**INPUT MATERIAL**

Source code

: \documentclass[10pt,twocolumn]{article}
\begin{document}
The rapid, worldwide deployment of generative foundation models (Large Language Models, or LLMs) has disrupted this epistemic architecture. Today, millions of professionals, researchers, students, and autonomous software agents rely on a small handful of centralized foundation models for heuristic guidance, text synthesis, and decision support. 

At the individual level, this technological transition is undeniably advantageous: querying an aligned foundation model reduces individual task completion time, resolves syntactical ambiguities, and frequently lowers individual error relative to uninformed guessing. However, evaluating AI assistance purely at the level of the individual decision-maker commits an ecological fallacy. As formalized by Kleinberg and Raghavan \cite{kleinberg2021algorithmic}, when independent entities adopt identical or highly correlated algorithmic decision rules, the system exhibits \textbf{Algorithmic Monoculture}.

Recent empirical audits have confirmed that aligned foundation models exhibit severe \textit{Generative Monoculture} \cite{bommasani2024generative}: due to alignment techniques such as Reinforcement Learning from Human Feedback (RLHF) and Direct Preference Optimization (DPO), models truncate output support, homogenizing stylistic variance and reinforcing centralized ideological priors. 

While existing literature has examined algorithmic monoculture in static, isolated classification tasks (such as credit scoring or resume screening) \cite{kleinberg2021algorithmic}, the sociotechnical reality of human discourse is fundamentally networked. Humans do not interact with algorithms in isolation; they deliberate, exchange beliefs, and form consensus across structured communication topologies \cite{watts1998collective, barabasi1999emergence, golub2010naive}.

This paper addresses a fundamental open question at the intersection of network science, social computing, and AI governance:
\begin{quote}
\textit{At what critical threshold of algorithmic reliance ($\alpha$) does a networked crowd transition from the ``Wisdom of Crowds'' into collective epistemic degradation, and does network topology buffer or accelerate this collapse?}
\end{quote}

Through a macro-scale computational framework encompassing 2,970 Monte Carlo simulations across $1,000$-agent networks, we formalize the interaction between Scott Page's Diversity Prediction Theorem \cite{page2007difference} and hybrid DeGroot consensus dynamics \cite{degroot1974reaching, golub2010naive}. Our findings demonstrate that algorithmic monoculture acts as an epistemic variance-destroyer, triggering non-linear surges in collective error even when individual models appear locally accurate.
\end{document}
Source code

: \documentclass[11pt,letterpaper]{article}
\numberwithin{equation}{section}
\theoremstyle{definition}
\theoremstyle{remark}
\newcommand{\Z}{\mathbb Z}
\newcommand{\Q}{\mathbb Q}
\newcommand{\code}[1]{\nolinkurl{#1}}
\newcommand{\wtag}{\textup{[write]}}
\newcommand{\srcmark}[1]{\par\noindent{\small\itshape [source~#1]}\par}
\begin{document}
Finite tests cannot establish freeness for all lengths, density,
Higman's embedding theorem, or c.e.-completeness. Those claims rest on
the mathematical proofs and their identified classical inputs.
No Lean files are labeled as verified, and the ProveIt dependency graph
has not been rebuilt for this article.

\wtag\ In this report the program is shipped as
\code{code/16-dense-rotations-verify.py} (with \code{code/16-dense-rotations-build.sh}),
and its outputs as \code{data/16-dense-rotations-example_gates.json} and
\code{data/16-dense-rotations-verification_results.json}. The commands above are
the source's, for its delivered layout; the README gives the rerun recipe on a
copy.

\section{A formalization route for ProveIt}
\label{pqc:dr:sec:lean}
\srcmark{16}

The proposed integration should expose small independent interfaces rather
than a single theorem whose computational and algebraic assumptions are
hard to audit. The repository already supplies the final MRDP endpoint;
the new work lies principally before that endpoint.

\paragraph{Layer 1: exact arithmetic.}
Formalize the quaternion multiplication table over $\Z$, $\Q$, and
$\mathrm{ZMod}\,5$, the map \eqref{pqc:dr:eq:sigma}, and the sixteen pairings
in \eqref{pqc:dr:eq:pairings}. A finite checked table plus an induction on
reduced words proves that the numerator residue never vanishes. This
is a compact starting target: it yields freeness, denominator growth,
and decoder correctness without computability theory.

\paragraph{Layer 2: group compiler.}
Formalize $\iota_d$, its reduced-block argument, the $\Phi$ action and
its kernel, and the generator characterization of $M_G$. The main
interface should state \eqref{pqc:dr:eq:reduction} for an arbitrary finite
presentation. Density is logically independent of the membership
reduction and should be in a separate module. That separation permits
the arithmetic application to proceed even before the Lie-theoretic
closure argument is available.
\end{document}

**WHAT IS REQUIRED**
Above are the records; copy every line in them that holds the word "wtag".

**ANSWER SECTION**
\newcommand{\wtag}{\textup{[write]}}
\wtag\ In this report the program is shipped as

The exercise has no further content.